DIRECTIONS: Where a picture appears, omit it; repeat everything else in the records exactly.

DATA FOR REVIEW:
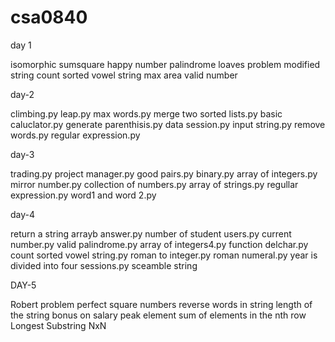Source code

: # csa0840 
day 1

isomorphic
sumsquare
happy number
palindrome
loaves problem
modified string
count sorted vowel string
max area
valid number

day-2

climbing.py
leap.py
max words.py
merge two sorted lists.py
basic caluclator.py
generate parenthisis.py
data session.py
input string.py
remove words.py
regular expression.py

day-3

trading.py
project manager.py
good pairs.py
binary.py
array of integers.py
mirror number.py
collection of numbers.py
array of strings.py
regullar expression.py
word1 and word 2.py

day-4

return a string arrayb answer.py
number of student users.py
current number.py
valid palindrome.py
array of integers4.py
function delchar.py
count sorted vowel string.py
roman to integer.py
roman numeral.py
year is divided into four sessions.py
sceamble string

DAY-5

Robert problem
perfect square numbers
reverse words in string
length of the string
bonus on salary
peak element
sum of elements in the nth row
Longest Substring
NxN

RESPONSE:
Source code

: # csa0840 
day 1

isomorphic
sumsquare
happy number
palindrome
loaves problem
modified string
count sorted vowel string
max area
valid number

day-2

climbing.py
leap.py
max words.py
merge two sorted lists.py
basic caluclator.py
generate parenthisis.py
data session.py
input string.py
remove words.py
regular expression.py

day-3

trading.py
project manager.py
good pairs.py
binary.py
array of integers.py
mirror number.py
collection of numbers.py
array of strings.py
regullar expression.py
word1 and word 2.py

day-4

return a string arrayb answer.py
number of student users.py
current number.py
valid palindrome.py
array of integers4.py
function delchar.py
count sorted vowel string.py
roman to integer.py
roman numeral.py
year is divided into four sessions.py
sceamble string

DAY-5

Robert problem
perfect square numbers
reverse words in string
length of the string
bonus on salary
peak element
sum of elements in the nth row
Longest Substring
NxN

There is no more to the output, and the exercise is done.